**Supplied data**
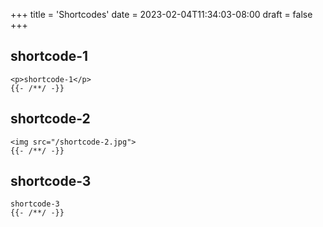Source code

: +++
title = 'Shortcodes'
date = 2023-02-04T11:34:03-08:00
draft = false
+++

## shortcode-1

```text
<p>shortcode-1</p>
{{- /**/ -}}
```

## shortcode-2

```text
<img src="/shortcode-2.jpg">
{{- /**/ -}}
```

## shortcode-3

```text
shortcode-3
{{- /**/ -}}
```
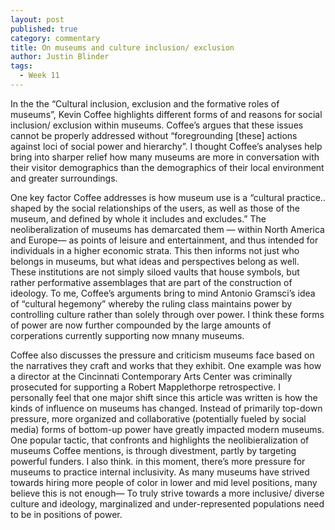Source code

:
```yaml
---
layout: post
published: true
category: commentary
title: On museums and culture inclusion/ exclusion
author: Justin Blinder
tags:
  - Week 11
---
```

In the the “Cultural inclusion, exclusion and the formative roles of museums”, Kevin Coffee highlights different forms of and reasons for social inclusion/ exclusion within museums. Coffee’s argues that these issues cannot be properly addressed without “foregrounding [these] actions against loci of social power and hierarchy”. I thought Coffee’s analyses help bring into sharper relief how many museums are more in conversation with their visitor demographics than the demographics of their local environment and greater surroundings. 

One key factor Coffee addresses is how museum use is a “cultural practice.. shaped by the social relationships of the users, as well as those of the museum, and defined by whole it includes and excludes.” The neoliberalization of museums has demarcated them — within North America and Europe— as points of leisure and entertainment, and thus intended for individuals in a higher economic strata. This then informs not just who belongs in museums, but what ideas and perspectives belong as well. These institutions are not simply siloed vaults that house symbols, but rather performative assemblages that are part of the construction of ideology. To me, Coffee’s arguments bring to mind Antonio Gramsci’s idea of “cultural hegemony” whereby the ruling class maintains power by controlling culture rather than solely through over power. I think these forms of power are now further compounded by the large amounts of corperations currently supporting now mnany museums.

Coffee also discusses the pressure and criticism museums face based on the narratives they craft and works that they exhibit. One example was how a director at the Cincinnati Contemporary Arts Center was criminally prosecuted for supporting a Robert Mapplethorpe retrospective. I personally feel that one major shift since this article was written is how the kinds of influence on museums has changed. Instead of primarily top-down pressure, more organized and collaborative (potentially fueled by social media) forms of bottom-up power have greatly impacted modern museums. One popular tactic, that confronts and highlights the neolibieralization of museums Coffee mentions, is through divestment, partly by targeting powerful funders. I also think. in this moment, there’s more pressure for museums to practice internal inclusivity. As many museums have strived towards hiring more people of color in lower and mid level positions, many believe this is not enough— To truly strive towards a more inclusive/ diverse culture and ideology, marginalized and under-represented populations need to be in positions of power.
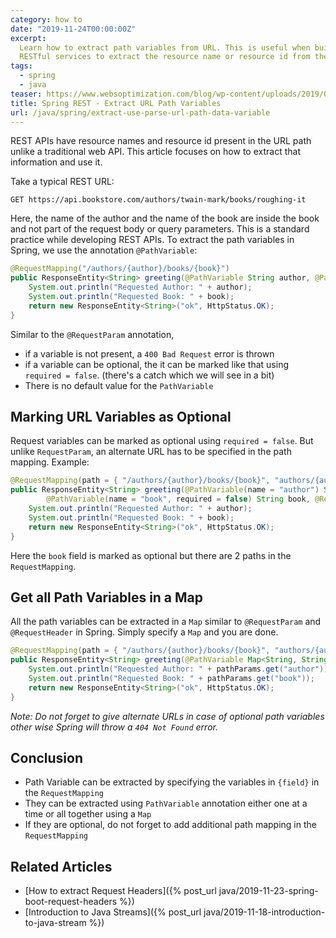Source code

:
 ```yaml
---
category: how to
date: "2019-11-24T00:00:00Z"
excerpt:
  Learn how to extract path variables from URL. This is useful when building
  RESTful services to extract the resource name or resource id from the URL
tags:
  - spring
  - java
teaser: https://www.websoptimization.com/blog/wp-content/uploads/2019/03/top-10-reasons-to-use-spring-framework-1.jpg
title: Spring REST - Extract URL Path Variables
url: /java/spring/extract-use-parse-url-path-data-variable
---
```


REST APIs have resource names and resource id present in the URL path unlike a traditional web API. This article focuses on how to extract that information and use it.

Take a typical REST URL:

```http
GET https://api.bookstore.com/authors/twain-mark/books/roughing-it
```

Here, the name of the author and the name of the book are inside the book and not part of the request body or query parameters. This is a standard practice while developing REST APIs. To extract the path variables in Spring, we use the annotation `@PathVariable`:

```java
@RequestMapping("/authors/{author}/books/{book}")
public ResponseEntity<String> greeting(@PathVariable String author, @PathVariable String book) {
    System.out.println("Requested Author: " + author);
    System.out.println("Requested Book: " + book);
    return new ResponseEntity<String>("ok", HttpStatus.OK);
}
```

Similar to the `@RequestParam` annotation,

- if a variable is not present, a `400 Bad Request` error is thrown
- if a variable can be optional, the it can be marked like that using `required = false`. (there's a catch which we will see in a bit)
- There is no default value for the `PathVariable`

## Marking URL Variables as Optional

Request variables can be marked as optional using `required = false`. But unlike `RequestParam`, an alternate URL has to be specified in the path mapping. Example:

```java
@RequestMapping(path = { "/authors/{author}/books/{book}", "authors/{author}/books" })
public ResponseEntity<String> greeting(@PathVariable(name = "author") String author,
        @PathVariable(name = "book", required = false) String book, @RequestParam() int p) {
    System.out.println("Requested Author: " + author);
    System.out.println("Requested Book: " + book);
    return new ResponseEntity<String>("ok", HttpStatus.OK);
}
```

Here the `book` field is marked as optional but there are 2 paths in the `RequestMapping`.

## Get all Path Variables in a Map

All the path variables can be extracted in a `Map` similar to `@RequestParam` and `@RequestHeader` in Spring. Simply specify a `Map` and you are done.

```java
@RequestMapping(path = { "/authors/{author}/books/{book}", "authors/{author}/books" })
public ResponseEntity<String> greeting(@PathVariable Map<String, String> pathParams) {
    System.out.println("Requested Author: " + pathParams.get("author"));
    System.out.println("Requested Book: " + pathParams.get("book"));
    return new ResponseEntity<String>("ok", HttpStatus.OK);
}
```

_Note: Do not forget to give alternate URLs in case of optional path variables other wise Spring will throw a `404 Not Found` error._

## Conclusion

- Path Variable can be extracted by specifying the variables in `{field}` in the `RequestMapping`
- They can be extracted using `PathVariable` annotation either one at a time or all together using a `Map`
- If they are optional, do not forget to add additional path mapping in the `RequestMapping`

## Related Articles

- [How to extract Request Headers]({% post_url java/2019-11-23-spring-boot-request-headers %})
- [Introduction to Java Streams]({% post_url java/2019-11-18-introduction-to-java-stream %})
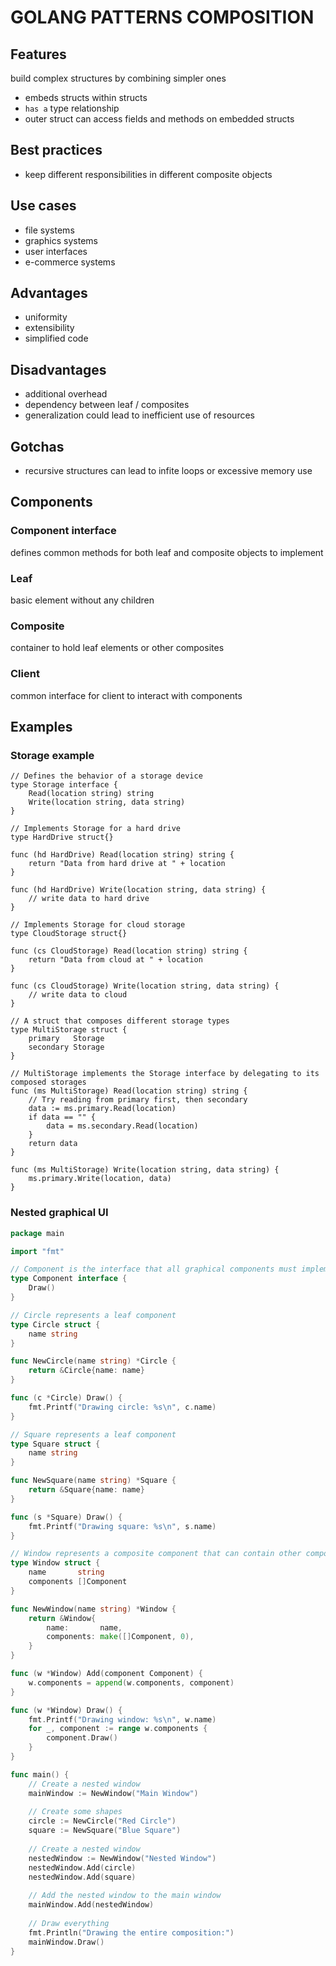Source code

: # GOLANG PATTERNS COMPOSITION

## Features
build complex structures by combining simpler ones
- embeds structs within structs
- `has a` type relationship
- outer struct can access fields and methods on embedded structs

## Best practices
- keep different responsibilities in different composite objects

## Use cases
- file systems
- graphics systems
- user interfaces
- e-commerce systems

## Advantages
- uniformity
- extensibility
- simplified code

## Disadvantages
- additional overhead
- dependency between leaf / composites
- generalization could lead to inefficient use of resources

## Gotchas
- recursive structures can lead to infite loops or excessive memory use

## Components

### Component interface 
defines common methods for both leaf and composite objects to implement

### Leaf
basic element without any children

### Composite
container to hold leaf elements or other composites

### Client
common interface for client to interact with components

## Examples

### Storage example
```golang
// Defines the behavior of a storage device
type Storage interface {
	Read(location string) string
	Write(location string, data string)
}

// Implements Storage for a hard drive
type HardDrive struct{}

func (hd HardDrive) Read(location string) string {
	return "Data from hard drive at " + location
}

func (hd HardDrive) Write(location string, data string) {
    // write data to hard drive
}

// Implements Storage for cloud storage
type CloudStorage struct{}

func (cs CloudStorage) Read(location string) string {
	return "Data from cloud at " + location
}

func (cs CloudStorage) Write(location string, data string) {
    // write data to cloud
}

// A struct that composes different storage types
type MultiStorage struct {
	primary   Storage
	secondary Storage
}

// MultiStorage implements the Storage interface by delegating to its composed storages
func (ms MultiStorage) Read(location string) string {
	// Try reading from primary first, then secondary
	data := ms.primary.Read(location)
	if data == "" {
		data = ms.secondary.Read(location)
	}
	return data
}

func (ms MultiStorage) Write(location string, data string) {
    ms.primary.Write(location, data)
}
```

### Nested graphical UI
```go
package main

import "fmt"

// Component is the interface that all graphical components must implement
type Component interface {
	Draw()
}

// Circle represents a leaf component
type Circle struct {
	name string
}

func NewCircle(name string) *Circle {
	return &Circle{name: name}
}

func (c *Circle) Draw() {
	fmt.Printf("Drawing circle: %s\n", c.name)
}

// Square represents a leaf component
type Square struct {
	name string
}

func NewSquare(name string) *Square {
	return &Square{name: name}
}

func (s *Square) Draw() {
	fmt.Printf("Drawing square: %s\n", s.name)
}

// Window represents a composite component that can contain other components
type Window struct {
	name       string
	components []Component
}

func NewWindow(name string) *Window {
	return &Window{
		name:       name,
		components: make([]Component, 0),
	}
}

func (w *Window) Add(component Component) {
	w.components = append(w.components, component)
}

func (w *Window) Draw() {
	fmt.Printf("Drawing window: %s\n", w.name)
	for _, component := range w.components {
		component.Draw()
	}
}

func main() {
	// Create a nested window
	mainWindow := NewWindow("Main Window")
	
	// Create some shapes
	circle := NewCircle("Red Circle")
	square := NewSquare("Blue Square")
	
	// Create a nested window
	nestedWindow := NewWindow("Nested Window")
	nestedWindow.Add(circle)
	nestedWindow.Add(square)
	
	// Add the nested window to the main window
	mainWindow.Add(nestedWindow)
	
	// Draw everything
	fmt.Println("Drawing the entire composition:")
	mainWindow.Draw()
}
```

**Task goal**
The word "category" is the filter: copy every line of the listing above that contains it.

**Response below**
category: commentary
category: how to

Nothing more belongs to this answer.